A permutation of an array of integers is an arrangement of its members into a sequence or linear order.

• For example, for arr = [1,2,3], the following are all the permutations of arr: [1,2,3], [1,3,2], [2, 1, 3], [2, 3, 1], [3,1,2], [3,2,1].

The next permutation of an array of integers is the next lexicographically greater permutation of its integer. More formally, if all the permutations of the array are sorted in one container according to their lexicographical order, then the next permutation of that array is the permutation that follows it in the sorted container. If such arrangement is not possible, the array must be rearranged as the lowest possible order (i.e., sorted in ascending order).

• For example, the next permutation of arr = [1,2,3] is [1,3,2].

• Similarly, the next permutation of arr = [2,3,1] is [3,1,2].

• While the next permutation of arr = [3,2,1] is [1,2,3] because [3,2,1] does not have a lexicographical larger rearrangement.

Given an array of integers nums, find the next permutation of nums.

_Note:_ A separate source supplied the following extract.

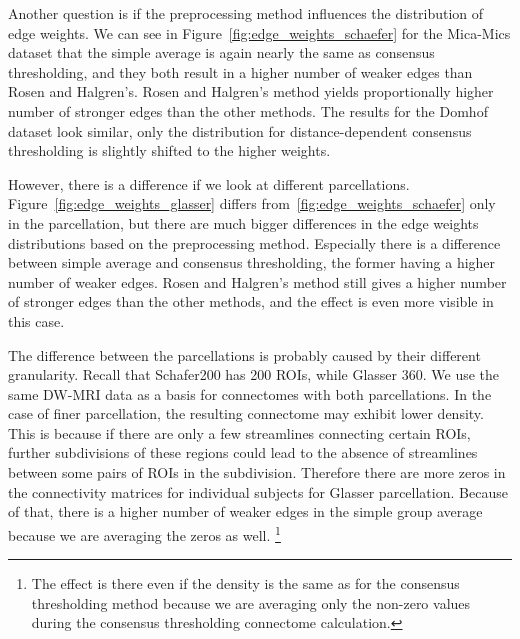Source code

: Another question is if the preprocessing method influences the distribution of edge weights. We can see in Figure~\ref{fig:edge_weights_schaefer} for the Mica-Mics dataset that the simple average is again nearly the same as consensus thresholding, and they both result in a higher number of weaker edges than Rosen and Halgren's. Rosen and Halgren's method yields proportionally higher number of stronger edges than the other methods. The results for the Domhof dataset look similar, only the distribution for distance-dependent consensus thresholding is slightly shifted to the higher weights.

However, there is a difference if we look at different parcellations. Figure~\ref{fig:edge_weights_glasser} differs from~\ref{fig:edge_weights_schaefer} only in the parcellation, but there are much bigger differences in the edge weights distributions based on the preprocessing method. Especially there is a difference between simple average and consensus thresholding, the former having a higher number of weaker edges. Rosen and Halgren's method still gives a higher number of stronger edges than the other methods, and the effect is even more visible in this case.

The difference between the parcellations is probably caused by their different granularity. Recall that Schafer200 has 200 ROIs, while Glasser 360. We use the same DW-MRI data as a basis for connectomes with both parcellations. In the case of finer parcellation, the resulting connectome may exhibit lower density. This is because if there are only a few streamlines connecting certain ROIs, further subdivisions of these regions could lead to the absence of streamlines between some pairs of ROIs in the subdivision. Therefore there are more zeros in the connectivity matrices for individual subjects for Glasser parcellation. Because of that, there is a higher number of weaker edges in the simple group average because we are averaging the zeros as well. \footnote{The effect is there even if the density is the same as for the consensus thresholding method because we are averaging only the non-zero values during the consensus thresholding connectome calculation.}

The replacement must be in place and use only constant extra memory.

Example 1:

Input: nums = [1,2,3]
Output: [1,3,2]

Example 2:

Input: nums = [3,2,1]
Output: [1,2,3]

Example 3:

Input: nums = [1,1,5]
Output: [1,5,1]

Constraints:

• 1 <= nums.length <= 100

• 0 <= nums[i] <= 100

分析

记得数组切分时候，会建立一个新的数组，就不在原数组上做了

问题定义： 给定一个整数数组 nums，找到它的“下一个排列”（即字典序比当前排列大的最小排列）。如果当前排列已经是最大的排列（如 [3,2,1]），则返回最小的排列（即升序排列 [1,2,3]）。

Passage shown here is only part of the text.